§ Supplied records:
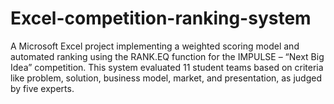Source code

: # Excel-competition-ranking-system
A Microsoft Excel project implementing a weighted scoring model and automated ranking using the RANK.EQ function for the IMPULSE – “Next Big Idea” competition. This system evaluated 11 student teams based on criteria like problem, solution, business model, market, and presentation, as judged by five experts.
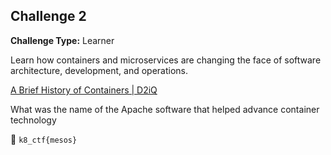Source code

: ## Challenge 2

**Challenge Type:** Learner

Learn how containers and microservices are changing the face of software architecture, development, and operations.

[A Brief History of Containers | D2iQ](https://d2iq.com/blog/brief-history-containers)

What was the name of the Apache software that helped advance container technology

 🏁 `k8_ctf{mesos}`
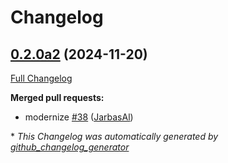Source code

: # Changelog

## [0.2.0a2](https://github.com/OpenVoiceOS/ovos-skill-laugh/tree/0.2.0a2) (2024-11-20)

[Full Changelog](https://github.com/OpenVoiceOS/ovos-skill-laugh/compare/0.2.0...0.2.0a2)

**Merged pull requests:**

- modernize [\#38](https://github.com/OpenVoiceOS/ovos-skill-laugh/pull/38) ([JarbasAl](https://github.com/JarbasAl))



\* *This Changelog was automatically generated by [github_changelog_generator](https://github.com/github-changelog-generator/github-changelog-generator)*
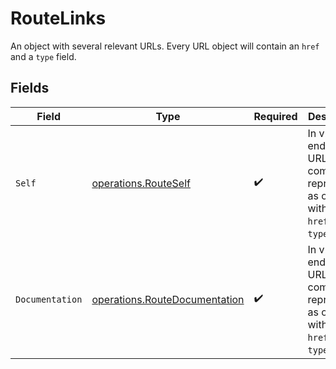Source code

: # RouteLinks

An object with several relevant URLs. Every URL object will contain an `href` and a `type` field.


## Fields

| Field                                                                                      | Type                                                                                       | Required                                                                                   | Description                                                                                |
| ------------------------------------------------------------------------------------------ | ------------------------------------------------------------------------------------------ | ------------------------------------------------------------------------------------------ | ------------------------------------------------------------------------------------------ |
| `Self`                                                                                     | [operations.RouteSelf](../../models/operations/routeself.md)                               | :heavy_check_mark:                                                                         | In v2 endpoints, URLs are commonly represented as objects with an `href` and `type` field. |
| `Documentation`                                                                            | [operations.RouteDocumentation](../../models/operations/routedocumentation.md)             | :heavy_check_mark:                                                                         | In v2 endpoints, URLs are commonly represented as objects with an `href` and `type` field. |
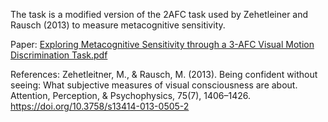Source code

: The task is a modified version of the 2AFC task used by Zehetleiner and Rausch (2013) to measure metacognitive sensitivity.

Paper: [Exploring Metacognitive Sensitivity through a 3-AFC Visual Motion Discrimination Task.pdf](https://github.com/user-attachments/files/17270280/Exploring.Metacognitive.Sensitivity.through.a.3-AFC.Visual.Motion.Discrimination.Task.pdf)

References:
Zehetleitner, M., & Rausch, M. (2013). Being confident without seeing: What subjective measures of visual consciousness are about. Attention, Perception, & Psychophysics, 75(7), 1406–1426. https://doi.org/10.3758/s13414-013-0505-2
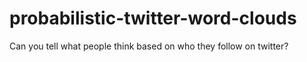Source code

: # probabilistic-twitter-word-clouds
Can you tell what people think based on who they follow on twitter?
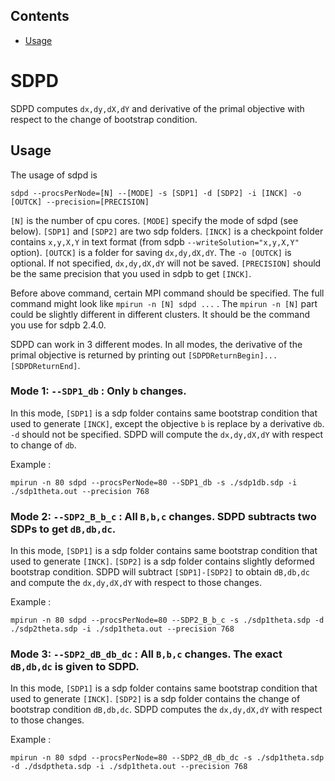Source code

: ## Contents

* [Usage](#installation-and-usage)

# SDPD

SDPD computes `dx,dy,dX,dY` and derivative of the primal objective with respect to the change of bootstrap condition.

## Usage

The usage of sdpd is

    sdpd --procsPerNode=[N] --[MODE] -s [SDP1] -d [SDP2] -i [INCK] -o [OUTCK] --precision=[PRECISION]

`[N]` is the number of cpu cores. `[MODE]` specify the mode of sdpd (see below). `[SDP1]` and `[SDP2]` are two sdp folders. `[INCK]` is a checkpoint folder contains `x,y,X,Y` in text format (from sdpb `--writeSolution="x,y,X,Y"` option). `[OUTCK]` is a folder for saving `dx,dy,dX,dY`. The `-o [OUTCK]` is optional. If not specified, `dx,dy,dX,dY` will not be saved. `[PRECISION]` should be the same precision that you used in sdpb to get `[INCK]`.

Before above command, certain MPI command should be specified. The full command might look like `mpirun -n [N] sdpd ...` . The `mpirun -n [N]` part could be slightly different in different clusters. It should be the command you use for sdpb 2.4.0.

SDPD can work in 3 different modes. In all modes, the derivative of the primal objective is returned by printing out `[SDPDReturnBegin]...[SDPDReturnEnd]`.

### Mode 1: `--SDP1_db` : Only `b` changes.

In this mode, `[SDP1]` is a sdp folder contains same bootstrap condition that used to generate `[INCK]`, except the objective `b` is replace by a derivative `db`. `-d` should not be specified. SDPD will compute the `dx,dy,dX,dY` with respect to change of `db`.

Example :

    mpirun -n 80 sdpd --procsPerNode=80 --SDP1_db -s ./sdp1db.sdp -i ./sdp1theta.out --precision 768


### Mode 2: `--SDP2_B_b_c` : All `B,b,c` changes. SDPD subtracts two SDPs to get `dB,db,dc`.

In this mode, `[SDP1]` is a sdp folder contains same bootstrap condition that used to generate `[INCK]`. `[SDP2]` is a sdp folder contains slightly deformed bootstrap condition. SDPD will subtract `[SDP1]-[SDP2]` to obtain `dB,db,dc` and compute the `dx,dy,dX,dY` with respect to those changes.

Example :

    mpirun -n 80 sdpd --procsPerNode=80 --SDP2_B_b_c -s ./sdp1theta.sdp -d ./sdp2theta.sdp -i ./sdp1theta.out --precision 768


### Mode 3: `--SDP2_dB_db_dc` : All `B,b,c` changes. The exact `dB,db,dc` is given to SDPD.

In this mode, `[SDP1]` is a sdp folder contains same bootstrap condition that used to generate `[INCK]`. `[SDP2]` is a sdp folder contains the change of bootstrap condition `dB,db,dc`. SDPD computes the `dx,dy,dX,dY` with respect to those changes.

Example :

    mpirun -n 80 sdpd --procsPerNode=80 --SDP2_dB_db_dc -s ./sdp1theta.sdp -d ./dsdptheta.sdp -i ./sdp1theta.out --precision 768

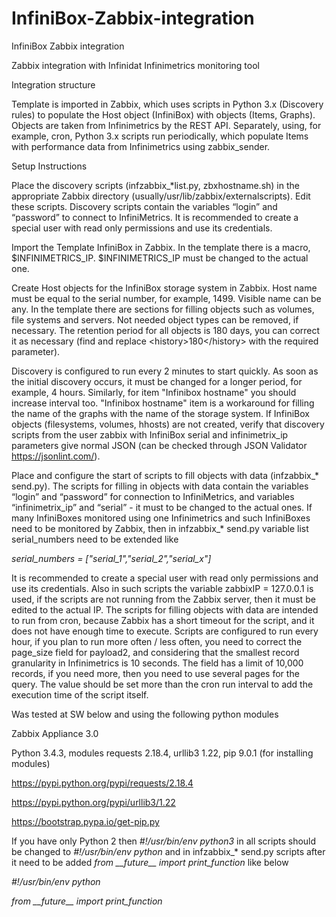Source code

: # InfiniBox-Zabbix-integration
InfiniBox Zabbix integration

Zabbix integration with Infinidat Infinimetrics monitoring tool

Integration structure

Template is imported in Zabbix, which uses scripts in Python 3.x (Discovery rules) to populate the Host object (InfiniBox) with objects (Items, Graphs). Objects are taken from Infinimetrics by the REST API. Separately, using, for example, cron, Python 3.x scripts run periodically, which populate Items with performance data from Infinimetrics using zabbix_sender.

Setup Instructions

Place the discovery scripts (infzabbix\_\*list.py, zbxhostname.sh) in the appropriate Zabbix directory (usually/usr/lib/zabbix/externalscripts). Edit these scripts. Discovery scripts contain the variables “login” and “password” to connect to InfiniMetrics. It is recommended to create a special user with read only permissions and use its credentials.

Import the Template InfiniBox in Zabbix. In the template there is a macro, $INFINIMETRICS_IP. $INFINIMETRICS_IP must be changed to the actual one.

Create Host objects for the InfiniBox storage system in Zabbix. Host name must be equal to the serial number, for example, 1499. Visible name can be any. In the template there are sections for filling objects such as volumes, file systems and servers. Not needed object types can be removed, if necessary. The retention period for all objects is 180 days, you can correct it as necessary (find and replace \<history\>180\<\/history\> with the required parameter).

Discovery is configured to run every 2 minutes to start quickly. As soon as the initial discovery occurs, it must be changed for a longer period, for example, 4 hours. Similarly, for item "Infinibox hostname" you should increase interval too. "Infinibox hostname" item is a workaround for filling the name of the graphs with the name of the storage system. If InfiniBox objects (filesystems, volumes, hhosts) are not created, verify that discovery scripts from the user zabbix with InfiniBox serial and infinimetrix_ip parameters give normal JSON (can be checked through JSON Validator https://jsonlint.com/).

Place and configure the start of scripts to fill objects with data (infzabbix\_\* send.py). The scripts for filling in objects with data contain the variables “login” and “password” for connection to InfiniMetrics, and variables “infinimetrix_ip” and “serial” - it must to be changed to the actual ones. If many InfiniBoxes monitored using one Infinimetrics and such InfiniBoxes need to be monitored by Zabbix, then in infzabbix\_\* send.py variable list serial_numbers need to be extended like

_serial\_numbers = ["serial\_1","serial\_2","serial\_x"]_

It is recommended to create a special user with read only permissions and use its credentials. Also in such scripts the variable zabbixIP = 127.0.0.1 is used, if the scripts are not running from the Zabbix server, then it must be edited to the actual IP.
The scripts for filling objects with data are intended to run from cron, because Zabbix has a short timeout for the script, and it does not have enough time to execute. Scripts are configured to run every hour, if you plan to run more often / less often, you need to correct the page\_size field for payload2, and considering that the smallest record granularity in Infinimetrics is 10 seconds. The field has a limit of 10,000 records, if you need more, then you need to use several pages for the query. The value should be set more than the cron run interval to add the execution time of the script itself.

Was tested at SW below and using the following python modules

Zabbix Appliance 3.0

Python 3.4.3, modules requests 2.18.4, urllib3 1.22, pip 9.0.1 (for installing modules)

https://pypi.python.org/pypi/requests/2.18.4

https://pypi.python.org/pypi/urllib3/1.22

https://bootstrap.pypa.io/get-pip.py


If you have only Python 2 then _#!/usr/bin/env python3_ in all scripts should be changed to _#!/usr/bin/env python_ and in infzabbix\_\* send.py scripts after it need to be added _from \_\_future\_\_ import print\_function_ like below

_#!/usr/bin/env python_

_from \_\_future\_\_ import print\_function_
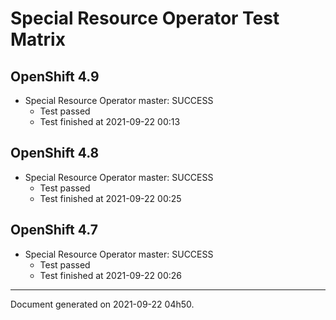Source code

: 
Special Resource Operator Test Matrix
=====================================

OpenShift 4.9
-------------


* Special Resource Operator master: SUCCESS
  - Test passed
  - Test finished at 2021-09-22 00:13

OpenShift 4.8
-------------


* Special Resource Operator master: SUCCESS
  - Test passed
  - Test finished at 2021-09-22 00:25

OpenShift 4.7
-------------


* Special Resource Operator master: SUCCESS
  - Test passed
  - Test finished at 2021-09-22 00:26


---
Document generated on 2021-09-22 04h50.

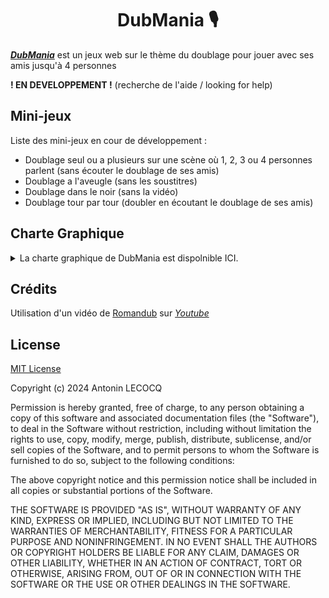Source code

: # <div align="center">DubMania 🎙️</div>

[***DubMania***](https://dj4nto.github.io/DubMania/) est un jeux web sur le thème du doublage pour jouer avec ses amis jusqu'à 4 personnes

**! EN DEVELOPPEMENT !** (recherche de l'aide / looking for help)

## Mini-jeux

Liste des mini-jeux en cour de développement :

* Doublage seul ou a plusieurs sur une scène où 1, 2, 3 ou 4 personnes parlent (sans écouter le doublage de ses amis)
* Doublage a l'aveugle (sans les soustitres)
* Doublage dans le noir (sans la vidéo)
* Doublage tour par tour (doubler en écoutant le doublage de ses amis)

## Charte Graphique

<details>
<summary>La charte graphique de DubMania est dispolnible ICI.

</summary>

![1](./Charte%20Graphique%20DubMania/1.png)
![2](./Charte%20Graphique%20DubMania/2.png)

</details>

## Crédits

Utilisation d'un vidéo de [Romandub](https://romandub.ch/) sur [*Youtube*](https://www.youtube.com/@RomandubCH)

## License

[MIT License](https://github.com/DJ4nto/DubMania/blob/main/LICENSE)

Copyright (c) 2024 Antonin LECOCQ

Permission is hereby granted, free of charge, to any person obtaining a copy
of this software and associated documentation files (the "Software"), to deal
in the Software without restriction, including without limitation the rights
to use, copy, modify, merge, publish, distribute, sublicense, and/or sell
copies of the Software, and to permit persons to whom the Software is
furnished to do so, subject to the following conditions:

The above copyright notice and this permission notice shall be included in all
copies or substantial portions of the Software.

THE SOFTWARE IS PROVIDED "AS IS", WITHOUT WARRANTY OF ANY KIND, EXPRESS OR
IMPLIED, INCLUDING BUT NOT LIMITED TO THE WARRANTIES OF MERCHANTABILITY,
FITNESS FOR A PARTICULAR PURPOSE AND NONINFRINGEMENT. IN NO EVENT SHALL THE
AUTHORS OR COPYRIGHT HOLDERS BE LIABLE FOR ANY CLAIM, DAMAGES OR OTHER
LIABILITY, WHETHER IN AN ACTION OF CONTRACT, TORT OR OTHERWISE, ARISING FROM,
OUT OF OR IN CONNECTION WITH THE SOFTWARE OR THE USE OR OTHER DEALINGS IN THE
SOFTWARE.
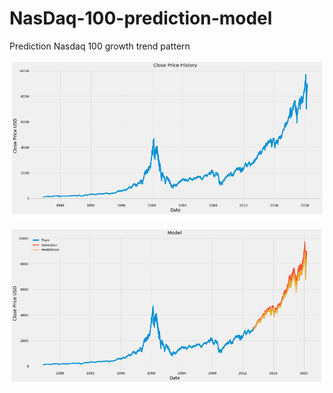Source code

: # NasDaq-100-prediction-model
Prediction Nasdaq 100 growth trend pattern

![github-large](https://github.com/christoffer31/NasDaq-100-prediction-model/blob/master/NasDaq%20100%20(1).PNG)

![github-large](https://github.com/christoffer31/NasDaq-100-prediction-model/blob/master/NasDaq%20100%20(2).PNG)


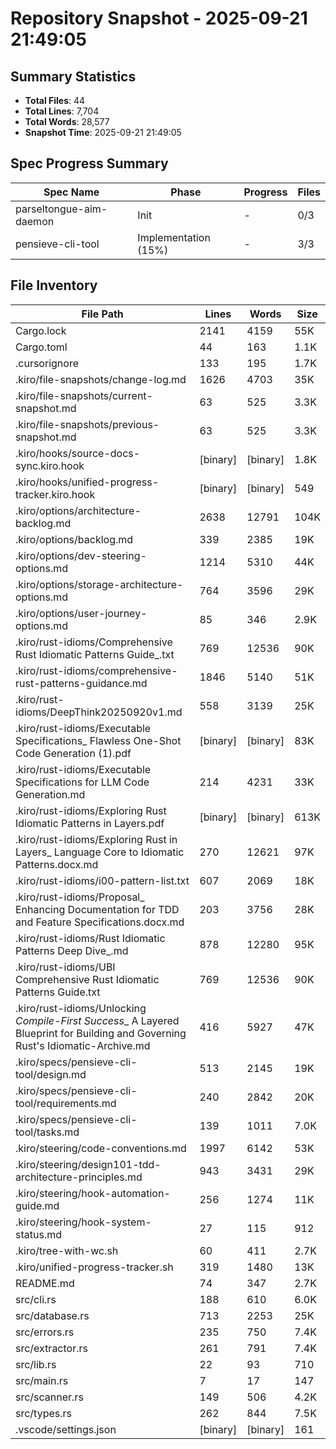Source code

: # Repository Snapshot - 2025-09-21 21:49:05

## Summary Statistics
- **Total Files**: 44
- **Total Lines**: 7,704
- **Total Words**: 28,577
- **Snapshot Time**: 2025-09-21 21:49:05

## Spec Progress Summary

| Spec Name | Phase | Progress | Files |
|-----------|-------|----------|-------|
| parseltongue-aim-daemon | Init | - | 0/3 |
| pensieve-cli-tool | Implementation (15%) | - | 3/3 |

## File Inventory

| File Path | Lines | Words | Size |
|-----------|-------|-------|------|
| Cargo.lock | 2141 | 4159 | 55K |
| Cargo.toml | 44 | 163 | 1.1K |
| .cursorignore | 133 | 195 | 1.7K |
| .kiro/file-snapshots/change-log.md | 1626 | 4703 | 35K |
| .kiro/file-snapshots/current-snapshot.md | 63 | 525 | 3.3K |
| .kiro/file-snapshots/previous-snapshot.md | 63 | 525 | 3.3K |
| .kiro/hooks/source-docs-sync.kiro.hook | [binary] | [binary] | 1.8K |
| .kiro/hooks/unified-progress-tracker.kiro.hook | [binary] | [binary] | 549 |
| .kiro/options/architecture-backlog.md | 2638 | 12791 | 104K |
| .kiro/options/backlog.md | 339 | 2385 | 19K |
| .kiro/options/dev-steering-options.md | 1214 | 5310 | 44K |
| .kiro/options/storage-architecture-options.md | 764 | 3596 | 29K |
| .kiro/options/user-journey-options.md | 85 | 346 | 2.9K |
| .kiro/rust-idioms/Comprehensive Rust Idiomatic Patterns Guide_.txt | 769 | 12536 | 90K |
| .kiro/rust-idioms/comprehensive-rust-patterns-guidance.md | 1846 | 5140 | 51K |
| .kiro/rust-idioms/DeepThink20250920v1.md | 558 | 3139 | 25K |
| .kiro/rust-idioms/Executable Specifications_ Flawless One-Shot Code Generation (1).pdf | [binary] | [binary] | 83K |
| .kiro/rust-idioms/Executable Specifications for LLM Code Generation.md | 214 | 4231 | 33K |
| .kiro/rust-idioms/Exploring Rust Idiomatic Patterns in Layers.pdf | [binary] | [binary] | 613K |
| .kiro/rust-idioms/Exploring Rust in Layers_ Language Core to Idiomatic Patterns.docx.md | 270 | 12621 | 97K |
| .kiro/rust-idioms/i00-pattern-list.txt | 607 | 2069 | 18K |
| .kiro/rust-idioms/Proposal_ Enhancing Documentation for TDD and Feature Specifications.docx.md | 203 | 3756 | 28K |
| .kiro/rust-idioms/Rust Idiomatic Patterns Deep Dive_.md | 878 | 12280 | 95K |
| .kiro/rust-idioms/UBI Comprehensive Rust Idiomatic Patterns Guide.txt | 769 | 12536 | 90K |
| .kiro/rust-idioms/Unlocking _Compile-First Success__ A Layered Blueprint for Building and Governing Rust's Idiomatic-Archive.md | 416 | 5927 | 47K |
| .kiro/specs/pensieve-cli-tool/design.md | 513 | 2145 | 19K |
| .kiro/specs/pensieve-cli-tool/requirements.md | 240 | 2842 | 20K |
| .kiro/specs/pensieve-cli-tool/tasks.md | 139 | 1011 | 7.0K |
| .kiro/steering/code-conventions.md | 1997 | 6142 | 53K |
| .kiro/steering/design101-tdd-architecture-principles.md | 943 | 3431 | 29K |
| .kiro/steering/hook-automation-guide.md | 256 | 1274 | 11K |
| .kiro/steering/hook-system-status.md | 27 | 115 | 912 |
| .kiro/tree-with-wc.sh | 60 | 411 | 2.7K |
| .kiro/unified-progress-tracker.sh | 319 | 1480 | 13K |
| README.md | 74 | 347 | 2.7K |
| src/cli.rs | 188 | 610 | 6.0K |
| src/database.rs | 713 | 2253 | 25K |
| src/errors.rs | 235 | 750 | 7.4K |
| src/extractor.rs | 261 | 791 | 7.4K |
| src/lib.rs | 22 | 93 | 710 |
| src/main.rs | 7 | 17 | 147 |
| src/scanner.rs | 149 | 506 | 4.2K |
| src/types.rs | 262 | 844 | 7.5K |
| .vscode/settings.json | [binary] | [binary] | 161 |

§ The task:
Copy exactly the part of the material above that opens with the line containing "OpenShift 4.7" and closes with the line containing "copies or substantial", ends included. Drop the images.

§ Final answer:
OpenShift 4.7
-------------


* Special Resource Operator master: SUCCESS
  - Test passed
  - Test finished at 2021-09-22 00:26


---
Document generated on 2021-09-22 04h50.

Source code

: # <div align="center">DubMania 🎙️</div>

[***DubMania***](https://dj4nto.github.io/DubMania/) est un jeux web sur le thème du doublage pour jouer avec ses amis jusqu'à 4 personnes

**! EN DEVELOPPEMENT !** (recherche de l'aide / looking for help)

## Mini-jeux

Liste des mini-jeux en cour de développement :

* Doublage seul ou a plusieurs sur une scène où 1, 2, 3 ou 4 personnes parlent (sans écouter le doublage de ses amis)
* Doublage a l'aveugle (sans les soustitres)
* Doublage dans le noir (sans la vidéo)
* Doublage tour par tour (doubler en écoutant le doublage de ses amis)

## Charte Graphique

<details>
<summary>La charte graphique de DubMania est dispolnible ICI.

</summary>

![1](./Charte%20Graphique%20DubMania/1.png)
![2](./Charte%20Graphique%20DubMania/2.png)

</details>

## Crédits

Utilisation d'un vidéo de [Romandub](https://romandub.ch/) sur [*Youtube*](https://www.youtube.com/@RomandubCH)

## License

[MIT License](https://github.com/DJ4nto/DubMania/blob/main/LICENSE)

Copyright (c) 2024 Antonin LECOCQ

Permission is hereby granted, free of charge, to any person obtaining a copy
of this software and associated documentation files (the "Software"), to deal
in the Software without restriction, including without limitation the rights
to use, copy, modify, merge, publish, distribute, sublicense, and/or sell
copies of the Software, and to permit persons to whom the Software is
furnished to do so, subject to the following conditions:

The above copyright notice and this permission notice shall be included in all
copies or substantial portions of the Software.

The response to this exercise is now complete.